Violence is not “off the table” in response to the sea border between Northern Ireland and Great Britain, a member of the Loyalist Communities Council (LCC) told the Northern Ireland affairs select committee yesterday.
The Irish Sea border is only going to get thicker if, as looks likely, Boris Johnson opts to side with the cabinet’s free traders over the looming trade deal with Australia, because further divergence with the European Union on standards, particularly in agri-food, means a tighter customs and regulatory border between Northern Ireland and Great Britain. That can be for good (the ban on foie gras) or for ill (greater openness to the antibiotic-resistance factories that are most large-scale American farms). But the border will get thicker, either way.
The cabinet’s debate over the Australia deal is, in large part, an argument about the deals that will follow a similar pattern, with Latin American countries and the United States. But it is also a debate that has consequences for the Irish border.

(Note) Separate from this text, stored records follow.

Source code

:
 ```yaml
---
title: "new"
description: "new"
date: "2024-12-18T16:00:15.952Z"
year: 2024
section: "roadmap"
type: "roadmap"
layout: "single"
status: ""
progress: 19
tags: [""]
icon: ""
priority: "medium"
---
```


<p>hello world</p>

The DUP’s big talking point on the protocol, and one that will get louder as next year’s Stormont election approaches, is that if the combined forces of the DUP, the UUP and the TUV can win five extra seats, they can vote to discard the protocol. Now, this isn’t quite true: they can vote to trigger a two-year process to discuss alternatives to parts of the protocol. But the one thing that stays is the commitment to avoid a hard border on the island of Ireland. And, if the United Kingdom wants to stay outside the phytosanitary and agri-food orbit of the European Union, it can only end in one thing: a hard border in the Irish Sea.